The Stolypins were distinguished by their beauty, Maria was not exception. She was said to have inherited her tall stature from her father and her English grandmother.

Upon her debutant, Maria Stolypina immediately attracted the attention of the court. Nicholas I, a connoisseur of female beauty, granted her the position of maid of honour at the end of 1836. Admiral Mordvinov, fearing where this would lead, decided to quickly marry her off. At first, she was only allowed into the palace during the day so that she may return to her grandparents every evening. Later, she had to move into the palace. Later, in March of 1839, Mordinov reluctantly gave his consent to the appointment of his youngest granddaughter, Vera Stolypina, as maid of honour to Grand Duchess Alexandra.

At the beginning of 1837, Maria Arkyadyevna became the bride of the wealthy landowner Ivan Alexandrovich Beck (1807-1842). Her son-in-law, Sergei Dmitrievich Sheremetev wrote:"She didn't know her future groom. He visited the Mordvinovs' house, where they loved him, but she never thought about him. She was barely 17 years old, and she was still sitting at her lessons when they sent her to say that Henrietta Alexandrovna Mordvinova was calling her, who immediately announced to her that she should marry the groom she had chosen, I. A. Beck. Maria Arkadyevna was confused, almost cried and did not immediately understand what was happening. The groom was introduced, no objections were allowed, and the wedding took place."The wedding took place on 8 November 1837 in St. Isaac's Catherdral. The witness for the groom was Alexey Petrovich Lazarev, the witnesses for the bride were, Leonty Vasilyevich Dubelt and Prince Mikhail Alexandrovich Dondukov-Korsakov. Ivan Beck served in the Collegium of Foreign Affairs and was in the diplomatic service in Holland at the same time as Prince Vyazemsky, who later married his widow.

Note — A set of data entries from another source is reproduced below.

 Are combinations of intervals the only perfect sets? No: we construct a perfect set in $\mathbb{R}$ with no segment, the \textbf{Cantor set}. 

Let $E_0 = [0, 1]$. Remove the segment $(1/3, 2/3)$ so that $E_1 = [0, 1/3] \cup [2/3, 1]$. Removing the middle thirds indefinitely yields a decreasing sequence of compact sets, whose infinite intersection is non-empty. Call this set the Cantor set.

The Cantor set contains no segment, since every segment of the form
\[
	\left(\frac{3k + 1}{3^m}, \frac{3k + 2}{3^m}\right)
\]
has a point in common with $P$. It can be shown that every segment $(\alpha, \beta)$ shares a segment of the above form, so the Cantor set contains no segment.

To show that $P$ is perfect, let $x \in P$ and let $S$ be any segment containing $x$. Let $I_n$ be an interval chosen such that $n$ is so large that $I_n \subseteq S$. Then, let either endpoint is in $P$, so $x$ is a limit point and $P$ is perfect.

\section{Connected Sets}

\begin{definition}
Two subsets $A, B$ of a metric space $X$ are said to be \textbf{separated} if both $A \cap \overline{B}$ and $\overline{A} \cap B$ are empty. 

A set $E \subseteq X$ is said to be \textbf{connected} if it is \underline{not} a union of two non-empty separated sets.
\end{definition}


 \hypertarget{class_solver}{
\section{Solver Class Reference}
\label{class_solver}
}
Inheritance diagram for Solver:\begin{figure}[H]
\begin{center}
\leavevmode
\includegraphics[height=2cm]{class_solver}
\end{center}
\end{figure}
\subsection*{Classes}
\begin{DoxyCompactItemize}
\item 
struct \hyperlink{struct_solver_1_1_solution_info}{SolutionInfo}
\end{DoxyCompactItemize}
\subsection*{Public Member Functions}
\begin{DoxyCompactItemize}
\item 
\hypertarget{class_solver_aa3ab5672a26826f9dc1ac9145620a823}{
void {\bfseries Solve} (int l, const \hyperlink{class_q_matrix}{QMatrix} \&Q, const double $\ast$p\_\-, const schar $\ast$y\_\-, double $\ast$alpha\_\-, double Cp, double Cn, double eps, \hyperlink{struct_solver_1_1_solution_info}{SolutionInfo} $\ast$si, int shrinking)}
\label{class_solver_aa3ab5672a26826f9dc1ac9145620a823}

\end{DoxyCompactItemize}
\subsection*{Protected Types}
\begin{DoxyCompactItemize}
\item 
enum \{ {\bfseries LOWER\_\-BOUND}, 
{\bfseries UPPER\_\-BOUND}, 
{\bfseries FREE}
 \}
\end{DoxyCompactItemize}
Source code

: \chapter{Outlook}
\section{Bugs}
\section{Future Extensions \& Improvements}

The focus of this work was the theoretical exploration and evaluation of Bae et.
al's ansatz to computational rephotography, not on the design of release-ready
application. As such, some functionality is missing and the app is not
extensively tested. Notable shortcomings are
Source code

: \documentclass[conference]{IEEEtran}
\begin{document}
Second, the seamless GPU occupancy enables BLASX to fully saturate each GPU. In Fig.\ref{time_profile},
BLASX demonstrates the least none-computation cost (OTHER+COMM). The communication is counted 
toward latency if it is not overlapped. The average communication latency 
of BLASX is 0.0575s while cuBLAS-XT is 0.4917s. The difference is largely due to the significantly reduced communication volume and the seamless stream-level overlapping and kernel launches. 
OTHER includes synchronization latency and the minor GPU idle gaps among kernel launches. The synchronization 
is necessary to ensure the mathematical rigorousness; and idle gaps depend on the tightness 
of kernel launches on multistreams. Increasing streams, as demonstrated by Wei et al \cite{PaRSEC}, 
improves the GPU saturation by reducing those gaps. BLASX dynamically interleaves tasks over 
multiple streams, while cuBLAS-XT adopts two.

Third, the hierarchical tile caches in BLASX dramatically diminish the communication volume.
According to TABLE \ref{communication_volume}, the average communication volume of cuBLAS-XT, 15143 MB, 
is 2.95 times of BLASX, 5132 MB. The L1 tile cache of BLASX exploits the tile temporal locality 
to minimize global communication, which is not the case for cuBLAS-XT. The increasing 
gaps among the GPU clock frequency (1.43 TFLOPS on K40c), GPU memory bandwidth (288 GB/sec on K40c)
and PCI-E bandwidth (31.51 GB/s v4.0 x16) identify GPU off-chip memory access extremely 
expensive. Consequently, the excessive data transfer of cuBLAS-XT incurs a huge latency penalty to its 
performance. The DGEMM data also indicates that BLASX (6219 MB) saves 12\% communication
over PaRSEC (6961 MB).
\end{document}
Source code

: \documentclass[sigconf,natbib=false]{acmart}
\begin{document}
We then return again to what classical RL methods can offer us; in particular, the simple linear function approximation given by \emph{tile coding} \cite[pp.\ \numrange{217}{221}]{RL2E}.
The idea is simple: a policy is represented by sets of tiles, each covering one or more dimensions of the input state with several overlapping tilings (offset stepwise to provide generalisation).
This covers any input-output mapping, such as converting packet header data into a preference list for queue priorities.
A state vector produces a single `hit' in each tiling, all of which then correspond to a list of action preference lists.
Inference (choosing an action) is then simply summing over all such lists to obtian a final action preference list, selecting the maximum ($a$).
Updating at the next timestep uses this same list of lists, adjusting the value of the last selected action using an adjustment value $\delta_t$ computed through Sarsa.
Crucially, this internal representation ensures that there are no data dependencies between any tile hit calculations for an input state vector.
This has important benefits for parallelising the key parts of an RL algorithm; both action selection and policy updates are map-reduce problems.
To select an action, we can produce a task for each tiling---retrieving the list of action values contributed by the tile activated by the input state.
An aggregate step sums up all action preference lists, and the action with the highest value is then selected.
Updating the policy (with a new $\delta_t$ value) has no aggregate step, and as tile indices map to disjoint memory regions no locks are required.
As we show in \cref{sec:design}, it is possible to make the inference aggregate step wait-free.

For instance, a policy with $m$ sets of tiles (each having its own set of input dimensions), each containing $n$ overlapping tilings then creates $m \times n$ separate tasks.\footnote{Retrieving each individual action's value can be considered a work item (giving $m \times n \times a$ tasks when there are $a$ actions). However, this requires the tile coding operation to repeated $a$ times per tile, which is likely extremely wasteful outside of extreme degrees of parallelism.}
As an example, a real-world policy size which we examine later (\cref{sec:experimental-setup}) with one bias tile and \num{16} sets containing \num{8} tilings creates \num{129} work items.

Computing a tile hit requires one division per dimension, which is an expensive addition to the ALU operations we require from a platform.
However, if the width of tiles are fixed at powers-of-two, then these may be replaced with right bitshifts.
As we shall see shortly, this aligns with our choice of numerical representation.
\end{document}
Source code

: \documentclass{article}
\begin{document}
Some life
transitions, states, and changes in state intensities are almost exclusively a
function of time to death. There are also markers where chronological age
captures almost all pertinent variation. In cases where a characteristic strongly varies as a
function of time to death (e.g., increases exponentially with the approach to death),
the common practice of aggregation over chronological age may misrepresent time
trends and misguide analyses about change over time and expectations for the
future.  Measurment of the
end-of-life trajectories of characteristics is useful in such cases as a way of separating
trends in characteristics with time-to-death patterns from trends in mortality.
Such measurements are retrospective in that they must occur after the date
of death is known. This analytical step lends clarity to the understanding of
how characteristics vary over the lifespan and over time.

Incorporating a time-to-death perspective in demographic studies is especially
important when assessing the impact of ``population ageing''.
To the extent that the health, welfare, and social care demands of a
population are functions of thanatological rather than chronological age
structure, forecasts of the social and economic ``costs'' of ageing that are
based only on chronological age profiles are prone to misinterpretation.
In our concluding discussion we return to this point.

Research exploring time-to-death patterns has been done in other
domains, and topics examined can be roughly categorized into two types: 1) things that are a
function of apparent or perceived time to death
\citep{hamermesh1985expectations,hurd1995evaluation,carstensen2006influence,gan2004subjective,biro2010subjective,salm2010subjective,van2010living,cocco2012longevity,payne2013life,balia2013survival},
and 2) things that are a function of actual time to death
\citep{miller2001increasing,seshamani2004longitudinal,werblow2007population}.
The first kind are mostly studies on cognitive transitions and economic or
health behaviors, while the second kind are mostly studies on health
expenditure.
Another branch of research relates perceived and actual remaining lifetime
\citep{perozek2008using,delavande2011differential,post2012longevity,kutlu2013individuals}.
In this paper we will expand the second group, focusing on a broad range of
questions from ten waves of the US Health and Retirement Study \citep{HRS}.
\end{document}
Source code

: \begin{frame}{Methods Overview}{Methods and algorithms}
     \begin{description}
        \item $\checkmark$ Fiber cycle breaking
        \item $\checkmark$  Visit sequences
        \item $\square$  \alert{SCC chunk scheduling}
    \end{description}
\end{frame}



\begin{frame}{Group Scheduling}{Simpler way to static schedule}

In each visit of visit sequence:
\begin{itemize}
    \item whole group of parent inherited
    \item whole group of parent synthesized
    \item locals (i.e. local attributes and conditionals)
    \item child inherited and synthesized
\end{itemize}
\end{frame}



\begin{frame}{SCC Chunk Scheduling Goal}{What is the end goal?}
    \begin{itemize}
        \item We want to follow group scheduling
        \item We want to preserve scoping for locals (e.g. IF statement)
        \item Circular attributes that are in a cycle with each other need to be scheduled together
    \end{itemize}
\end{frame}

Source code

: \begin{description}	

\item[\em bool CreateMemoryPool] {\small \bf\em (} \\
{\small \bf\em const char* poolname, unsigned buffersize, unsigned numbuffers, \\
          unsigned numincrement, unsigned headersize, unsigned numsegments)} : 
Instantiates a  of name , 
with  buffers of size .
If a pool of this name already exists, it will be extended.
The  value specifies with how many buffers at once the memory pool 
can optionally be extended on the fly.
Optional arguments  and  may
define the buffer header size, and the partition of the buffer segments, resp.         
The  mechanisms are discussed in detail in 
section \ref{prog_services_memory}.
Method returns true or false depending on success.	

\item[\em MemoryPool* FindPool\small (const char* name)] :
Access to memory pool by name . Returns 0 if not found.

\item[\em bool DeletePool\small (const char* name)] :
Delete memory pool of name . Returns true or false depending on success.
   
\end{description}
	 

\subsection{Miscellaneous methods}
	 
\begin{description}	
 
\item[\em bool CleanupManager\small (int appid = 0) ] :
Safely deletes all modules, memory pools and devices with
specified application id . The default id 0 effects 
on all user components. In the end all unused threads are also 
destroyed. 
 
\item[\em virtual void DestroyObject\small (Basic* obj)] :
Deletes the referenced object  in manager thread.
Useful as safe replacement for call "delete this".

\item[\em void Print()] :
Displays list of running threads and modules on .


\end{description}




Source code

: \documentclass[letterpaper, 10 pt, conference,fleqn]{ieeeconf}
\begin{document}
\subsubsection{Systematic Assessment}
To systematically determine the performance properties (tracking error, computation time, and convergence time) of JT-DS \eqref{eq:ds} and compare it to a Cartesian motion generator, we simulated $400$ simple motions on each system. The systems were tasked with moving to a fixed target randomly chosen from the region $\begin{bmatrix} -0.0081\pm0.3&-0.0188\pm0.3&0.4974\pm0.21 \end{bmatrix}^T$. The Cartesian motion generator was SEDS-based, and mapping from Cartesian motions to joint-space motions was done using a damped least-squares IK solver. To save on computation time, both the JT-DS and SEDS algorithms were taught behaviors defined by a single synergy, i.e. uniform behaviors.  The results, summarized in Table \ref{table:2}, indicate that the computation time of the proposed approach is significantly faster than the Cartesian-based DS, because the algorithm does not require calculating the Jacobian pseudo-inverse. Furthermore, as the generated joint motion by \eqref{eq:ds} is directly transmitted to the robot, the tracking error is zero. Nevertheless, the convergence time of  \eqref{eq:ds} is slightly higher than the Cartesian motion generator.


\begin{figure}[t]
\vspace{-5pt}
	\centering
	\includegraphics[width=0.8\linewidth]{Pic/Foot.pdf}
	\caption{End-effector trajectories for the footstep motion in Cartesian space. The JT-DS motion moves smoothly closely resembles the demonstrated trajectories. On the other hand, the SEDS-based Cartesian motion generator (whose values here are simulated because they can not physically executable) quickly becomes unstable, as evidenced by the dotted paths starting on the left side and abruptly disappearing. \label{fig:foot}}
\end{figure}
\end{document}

Beck was a gifted person, he studied painting and music. He was a poet, writing on the topic of love, and one of the first to translate "Faust" by Goethe into Russian. Contemporaries noted his skill and command of poetic language. He was friends with Alexander Turgenev and Ivan Kozlov.

The marriage was short lived and did not bring Maria much happiness. Beck became ill and went mad, which manifested violently. Unable to cope, he died on 23 April 1842, and was buried in the Alexander Nevsky Lavra, at the Lazarevskoye cemetery.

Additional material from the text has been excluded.